Work request:
Repeat exactly the lines below that lie between the line with "Polymorphism and Concerns" and the line with "properties. If one cat", counting both of those lines as part of the answer.

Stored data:

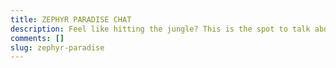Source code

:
```yaml
---
title: ZEPHYR PARADISE CHAT
description: Feel like hitting the jungle? This is the spot to talk about Zephyr Paradise
comments: []
slug: zephyr-paradise
---
```

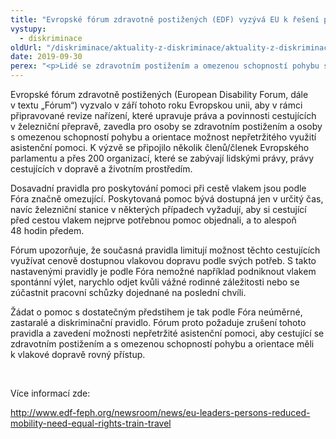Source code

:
 ```yaml
---
title: "Evropské fórum zdravotně postižených (EDF) vyzývá EU k řešení přetrvávající diskriminace v železniční přepravě"
vystupy:
  - diskriminace
oldUrl: "/diskriminace/aktuality-z-diskriminace/aktuality-z-diskriminace-2019/evropske-forum-zdravotne-postizenych-edf-vyzyva-eu-k-reseni-pretrvavajici-diskrimina/"
date: 2019-09-30
perex: "<p>Lidé se zdravotním postižením a omezenou schopností pohybu si musí před cestou vlakem objednat pomoc s dvoudenním předstihem, podle EDF to ale omezuje jejich možnosti cestování.</p>"
---
```


<!-- imported from the old website -->

<p>Evropské fórum zdravotně postižených (European Disability Forum, dále v textu „Fórum“) vyzvalo v září tohoto roku Evropskou unii, aby v rámci připravované revize nařízení, které upravuje práva a povinnosti cestujících v železniční přepravě, zavedla pro osoby se zdravotním postižením a osoby s omezenou schopností pohybu a orientace možnost nepřetržitého využití asistenční pomoci. K výzvě se připojilo několik členů/členek Evropského parlamentu a přes 200 organizací, které se zabývají lidskými právy, právy cestujících v dopravě a životním prostředím.</p> <p>Dosavadní pravidla pro poskytování pomoci při cestě vlakem jsou podle Fóra značně omezující. Poskytovaná pomoc bývá dostupná jen v určitý čas, navíc železniční stanice v některých případech vyžadují, aby si cestující před cestou vlakem nejprve potřebnou pomoc objednali, a to alespoň 48 hodin předem. </p> <p>Fórum upozorňuje, že současná pravidla limitují možnost těchto cestujících využívat cenově dostupnou vlakovou dopravu podle svých potřeb. S takto nastavenými pravidly je podle Fóra nemožné například podniknout vlakem spontánní výlet, narychlo odjet kvůli vážné rodinné záležitosti nebo se zúčastnit pracovní schůzky dojednané na poslední chvíli. </p> <p>Žádat o pomoc s dostatečným předstihem je tak podle Fóra neúměrné, zastaralé a diskriminační pravidlo. Fórum proto požaduje zrušení tohoto pravidla a zavedení možnosti nepřetržité asistenční pomoci, aby cestující se zdravotním postižením a s omezenou schopností pohybu a orientace měli k vlakové dopravě rovný přístup.</p> <p> </p> <p>Více informací zde:</p> <p><a title="Otevření do nového okna" href="http://www.edf-feph.org/newsroom/news/eu-leaders-persons-reduced-mobility-need-equal-rights-train-travel" target="_blank">http://www.edf-feph.org/newsroom/news/eu-leaders-persons-reduced-mobility-need-equal-rights-train-travel</a> </p>
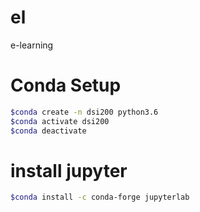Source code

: # el
e-learning

# Conda Setup

```sh
$conda create -n dsi200 python3.6
$conda activate dsi200
$conda deactivate
```

# install jupyter

```sh
$conda install -c conda-forge jupyterlab
```
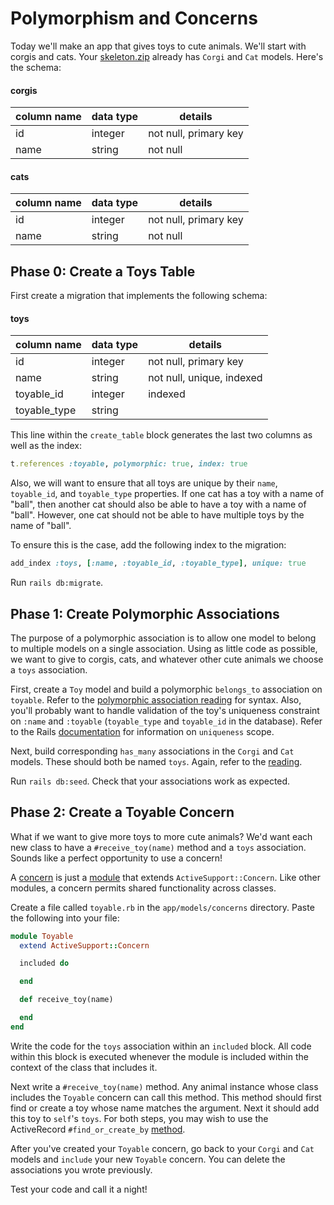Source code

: # Polymorphism and Concerns

Today we'll make an app that gives toys to cute animals. We'll start with corgis and cats. Your [skeleton.zip](http://assets.aaonline.io/fullstack/rails/homeworks/polymorphism-concerns/skeleton.zip) already has `Corgi` and `Cat` models. Here's the schema:

#### corgis
column name | data type | details
------------|-----------|-----------------------
id          | integer   | not null, primary key
name        | string    | not null

#### cats
column name | data type | details
------------|-----------|-----------------------
id          | integer   | not null, primary key
name        | string    | not null

## Phase 0: Create a Toys Table

First create a migration that implements the following schema:

#### toys
column name | data type | details
------------|-----------|-----------------------
id          | integer   | not null, primary key
name        | string    | not null, unique, indexed
toyable_id  | integer   | indexed
toyable_type| string    |

This line within the `create_table` block generates the last two columns as well as the index:
```ruby
t.references :toyable, polymorphic: true, index: true
```

Also, we will want to ensure that all toys are unique by their
`name`, `toyable_id`, and `toyable_type` properties. If one cat
has a toy with a name of "ball", then another cat should also be
able to have a toy with a name of "ball". However, one cat
should not be able to have multiple toys by the name of "ball".

To ensure this is the case, add the following index to the
migration:

```ruby
add_index :toys, [:name, :toyable_id, :toyable_type], unique: true
```

Run `rails db:migrate`.

## Phase 1: Create Polymorphic Associations

The purpose of a polymorphic association is to allow one model to belong to multiple models on a single association. Using as little code as possible, we want to give to corgis, cats, and whatever other cute animals we choose a `toys` association.

First, create a `Toy` model and build a polymorphic `belongs_to` association on `toyable`. Refer to the [polymorphic association reading](http://guides.rubyonrails.org/association_basics.html#polymorphic-associations) for syntax. Also, you'll probably want to handle validation of the toy's uniqueness constraint on
`:name` and `:toyable` (`toyable_type` and `toyable_id` in the database). Refer to the Rails [documentation](http://guides.rubyonrails.org/active_record_validations.html#uniqueness) for information on `uniqueness` scope.

Next, build corresponding `has_many` associations in the `Corgi` and `Cat` models. These should both be named `toys`. Again, refer to the [reading]((http://guides.rubyonrails.org/association_basics.html#polymorphic-associations)).

Run `rails db:seed`. Check that your associations work as expected.

## Phase 2: Create a Toyable Concern

What if we want to give more toys to more cute animals? We'd want each new class to have a `#receive_toy(name)` method and a `toys` association. Sounds like a perfect opportunity to use a concern!

A [concern](https://github.com/appacademy/curriculum/blob/master/rails/readings/concerns.md) is just a [module](https://github.com/appacademy/curriculum/blob/master/ruby/readings/modules.md) that extends `ActiveSupport::Concern`. Like other modules, a concern permits shared functionality across classes.

Create a file called `toyable.rb` in the `app/models/concerns` directory. Paste the following into your file:

```ruby
module Toyable
  extend ActiveSupport::Concern

  included do

  end

  def receive_toy(name)

  end
end
```

Write the code for the `toys` association within an `included` block. All code within this block is executed whenever the module is included within the context of the class that includes it.

Next write a `#receive_toy(name)` method. Any animal instance whose class includes the `Toyable` concern can call this method. This method should first find or create a toy whose name matches the argument. Next it should add this toy to `self`'s `toys`. For both steps, you may wish to use the ActiveRecord `#find_or_create_by` [method](http://apidock.com/rails/v4.2.1/ActiveRecord/Relation/find_or_create_by).

After you've created your `Toyable` concern, go back to your `Corgi` and `Cat` models and `include` your new `Toyable` concern. You can delete the associations you wrote previously.

Test your code and call it a night!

Reply:
: # Polymorphism and Concerns

Today we'll make an app that gives toys to cute animals. We'll start with corgis and cats. Your [skeleton.zip](http://assets.aaonline.io/fullstack/rails/homeworks/polymorphism-concerns/skeleton.zip) already has `Corgi` and `Cat` models. Here's the schema:

#### corgis
column name | data type | details
------------|-----------|-----------------------
id          | integer   | not null, primary key
name        | string    | not null

#### cats
column name | data type | details
------------|-----------|-----------------------
id          | integer   | not null, primary key
name        | string    | not null

## Phase 0: Create a Toys Table

First create a migration that implements the following schema:

#### toys
column name | data type | details
------------|-----------|-----------------------
id          | integer   | not null, primary key
name        | string    | not null, unique, indexed
toyable_id  | integer   | indexed
toyable_type| string    |

This line within the `create_table` block generates the last two columns as well as the index:
```ruby
t.references :toyable, polymorphic: true, index: true
```

Also, we will want to ensure that all toys are unique by their
`name`, `toyable_id`, and `toyable_type` properties. If one cat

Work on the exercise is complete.